To Alexander Hamilton from Alexander J. Dallas, 24 February 1791
From Alexander J. Dallas1
Philadelphia, February 24, 1791. Forwards “copy of a letter from the Comptroller Genl. of Penna … respecting the final Certificates … paid over to this State by the agents for settling the Accts. of the Penna. line in the late Army.”2
ADfS, Division of Public Records, Pennsylvania Historical and Museum Commission, Harrisburg; LC, Division of Public Records, Pennsylvania Historical and Museum Commission.
1. Dallas came to the United States from the West Indies in 1783 and settled in Philadelphia, where he eventually became a lawyer. During the Pennsylvania Ratifying Convention he aroused the criticism of Federalists by publishing Antifederalist views of the convention. From the spring of 1787 to May, 1789, he was editor of the Columbian Magazine, and by publishing court cases, including those of the United States Supreme Court, enhanced his legal reputation. Late in 1790 he became secretary of the Commonwealth of Pennsylvania, a position he held until 1801. During this period he became the leader of the Republicans in Pennsylvania.
2. John Nicholson, who had come to Philadelphia from Wales before the American Revolution, was appointed comptroller general of Pennsylvania in 1782. In April, 1790, members of the Pennsylvania Supreme Executive Council made an unsuccessful attempt to remove him from his position. Impeachment proceedings against him in 1794 were equally unsuccessful, but led to Nicholson’s resignation as comptroller general. He then gave his full attention to the encouragement of immigration and to land speculation in partnership with Robert Morris. He died in debtors’ prison in 1800.
Nicholson’s letter was in answer to “Treasury Department Circular to the Governors of the States,” January 14, 1791, and stated that the certificates amounted to “one hundred and fifty one thousand three hundred and fifty six Dollars and nine ninetieths of a Dollar” ( I, 39).

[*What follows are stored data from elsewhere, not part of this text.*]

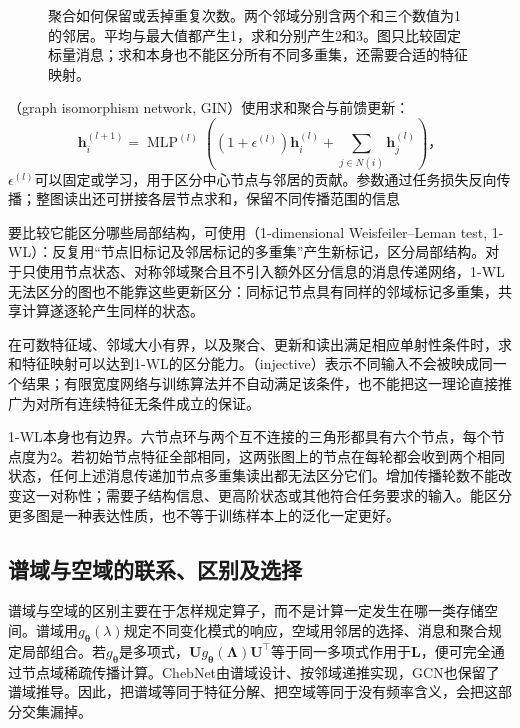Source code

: \begin{figure}[htb]
  \centering
  
  \caption{聚合如何保留或丢掉重复次数。两个邻域分别含两个和三个数值为1的邻居。平均与最大值都产生1，求和分别产生2和3。图只比较固定标量消息；求和本身也不能区分所有不同多重集，还需要合适的特征映射。}
  \label{fig:gnn-aggregation}
\end{figure}

（graph isomorphism network, GIN）使用求和聚合与前馈更新：
\begin{equation}
  \bm{h}_i^{(l+1)}=\operatorname{MLP}^{(l)}\!\left(
    (1+\epsilon^{(l)})\bm{h}_i^{(l)}
      +\sum_{j\in N(i)}\bm{h}_j^{(l)}\right)\text{，}
  \label{eq:gnn-gin}
\end{equation}
$\epsilon^{(l)}$可以固定或学习，用于区分中心节点与邻居的贡献。参数通过任务损失反向传播；整图读出还可拼接各层节点求和，保留不同传播范围的信息

要比较它能区分哪些局部结构，可使用（1-dimensional Weisfeiler--Leman test, 1-WL）：反复用“节点旧标记及邻居标记的多重集”产生新标记，区分局部结构。对于只使用节点状态、对称邻域聚合且不引入额外区分信息的消息传递网络，1-WL无法区分的图也不能靠这些更新区分：同标记节点具有同样的邻域标记多重集，共享计算遂逐轮产生同样的状态。

在可数特征域、邻域大小有界，以及聚合、更新和读出满足相应单射性条件时，求和特征映射可以达到1-WL的区分能力。（injective）表示不同输入不会被映成同一个结果；有限宽度网络与训练算法并不自动满足该条件，也不能把这一理论直接推广为对所有连续特征无条件成立的保证。

1-WL本身也有边界。六节点环与两个互不连接的三角形都具有六个节点，每个节点度为2。若初始节点特征全部相同，这两张图上的节点在每轮都会收到两个相同状态，任何上述消息传递加节点多重集读出都无法区分它们。增加传播轮数不能改变这一对称性；需要子结构信息、更高阶状态或其他符合任务要求的输入。能区分更多图是一种表达性质，也不等于训练样本上的泛化一定更好。

\subsection{谱域与空域的联系、区别及选择}
\label{sec:gnn-spectral-spatial-comparison}

谱域与空域的区别主要在于怎样规定算子，而不是计算一定发生在哪一类存储空间。谱域用$g_{\bm{\theta}}(\lambda)$规定不同变化模式的响应，空域用邻居的选择、消息和聚合规定局部组合。若$g_{\bm{\theta}}$是多项式，$\bm{U}g_{\bm{\theta}}(\bm{\Lambda})\bm{U}^{\top}$等于同一多项式作用于$\bm{L}$，便可完全通过节点域稀疏传播计算。ChebNet由谱域设计、按邻域递推实现，GCN也保留了谱域推导。因此，把谱域等同于特征分解、把空域等同于没有频率含义，会把这部分交集漏掉。

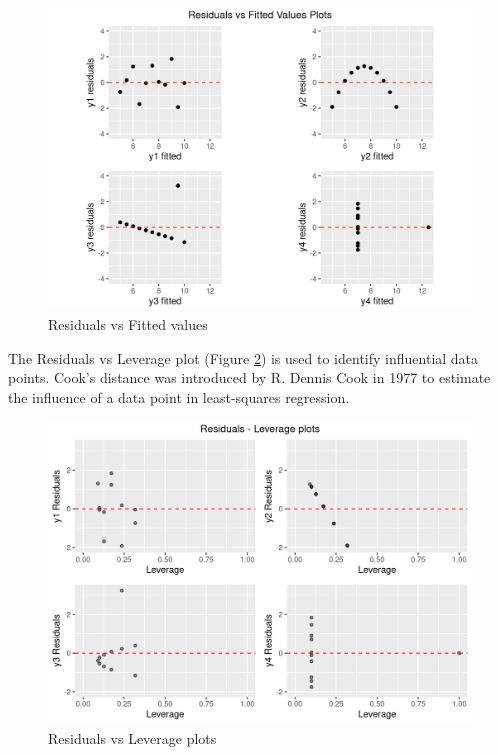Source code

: \documentclass[12pt]{article}
\begin{document}
\begin{figure}[htbp]
\includegraphics[width=.7\textwidth]{RVF.png}
\centering
\caption{Residuals vs Fitted values}
\label{Fig:RVF}
\end{figure}

The Residuals vs Leverage plot (Figure \ref{Fig:RVL}) is used to identify influential data points. Cook's distance was introduced by R. Dennis Cook in 1977 to estimate the  influence of a data point in least-squares regression.

\begin{figure}[htbp]
\includegraphics[width=.7\textwidth]{RVL.png}
\centering
\caption{Residuals vs Leverage plots}
\label{Fig:RVL}
\end{figure}



	
\end{document}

On May 4, 1784, Major Thomas B. Bowen and Erkurius Beatty had been appointed Continental agents for issuing certificates for the arrears of pay to the officers of the Pennsylvania line (
, XXVI, 341). Bowen later deposited the remaining unused certificates with Nicholson. This deposit and Nicholson’s subsequent refusal to send the unused certificates to the Pennsylvania legislature until the accounts had been settled with the United States were cited among the complaints of the Pennsylvania House of Representatives during the impeachment proceedings against Nicholson in 1794.